++++ Dataset entries ++++

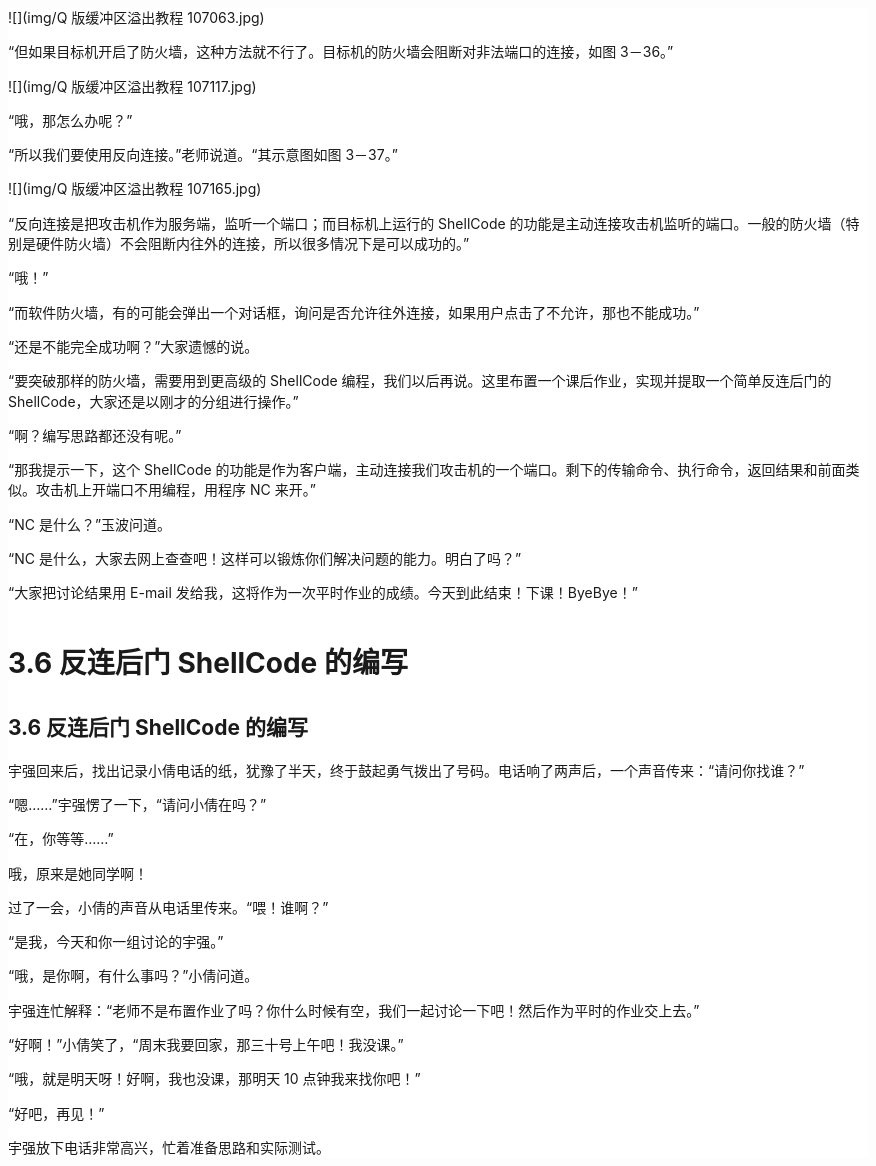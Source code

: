 ![](img/Q 版缓冲区溢出教程 107063.jpg)

“但如果目标机开启了防火墙，这种方法就不行了。目标机的防火墙会阻断对非法端口的连接，如图 3－36。”

![](img/Q 版缓冲区溢出教程 107117.jpg)

“哦，那怎么办呢？”

“所以我们要使用反向连接。”老师说道。“其示意图如图 3－37。”

![](img/Q 版缓冲区溢出教程 107165.jpg)

“反向连接是把攻击机作为服务端，监听一个端口；而目标机上运行的 ShellCode 的功能是主动连接攻击机监听的端口。一般的防火墙（特别是硬件防火墙）不会阻断内往外的连接，所以很多情况下是可以成功的。”

“哦！”

“而软件防火墙，有的可能会弹出一个对话框，询问是否允许往外连接，如果用户点击了不允许，那也不能成功。”

“还是不能完全成功啊？”大家遗憾的说。

“要突破那样的防火墙，需要用到更高级的 ShellCode 编程，我们以后再说。这里布置一个课后作业，实现并提取一个简单反连后门的 ShellCode，大家还是以刚才的分组进行操作。”

“啊？编写思路都还没有呢。”

“那我提示一下，这个 ShellCode 的功能是作为客户端，主动连接我们攻击机的一个端口。剩下的传输命令、执行命令，返回结果和前面类似。攻击机上开端口不用编程，用程序 NC 来开。”

“NC 是什么？”玉波问道。

“NC 是什么，大家去网上查查吧！这样可以锻炼你们解决问题的能力。明白了吗？”

“大家把讨论结果用 E-mail 发给我，这将作为一次平时作业的成绩。今天到此结束！下课！ByeBye！”

# 3.6 反连后门 ShellCode 的编写

## 3.6 反连后门 ShellCode 的编写

宇强回来后，找出记录小倩电话的纸，犹豫了半天，终于鼓起勇气拨出了号码。电话响了两声后，一个声音传来：“请问你找谁？”

“嗯……”宇强愣了一下，“请问小倩在吗？”

“在，你等等……”

哦，原来是她同学啊！

过了一会，小倩的声音从电话里传来。“喂！谁啊？”

“是我，今天和你一组讨论的宇强。”

“哦，是你啊，有什么事吗？”小倩问道。

宇强连忙解释：“老师不是布置作业了吗？你什么时候有空，我们一起讨论一下吧！然后作为平时的作业交上去。”

“好啊！”小倩笑了，“周末我要回家，那三十号上午吧！我没课。”

“哦，就是明天呀！好啊，我也没课，那明天 10 点钟我来找你吧！”

“好吧，再见！”

宇强放下电话非常高兴，忙着准备思路和实际测试。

++++

### Work request
The word "版缓冲区溢出教程" appears in some lines above. Return every one of those lines.

### Solution for this exercise
: ![](img/Q 版缓冲区溢出教程 107063.jpg)
![](img/Q 版缓冲区溢出教程 107117.jpg)
![](img/Q 版缓冲区溢出教程 107165.jpg)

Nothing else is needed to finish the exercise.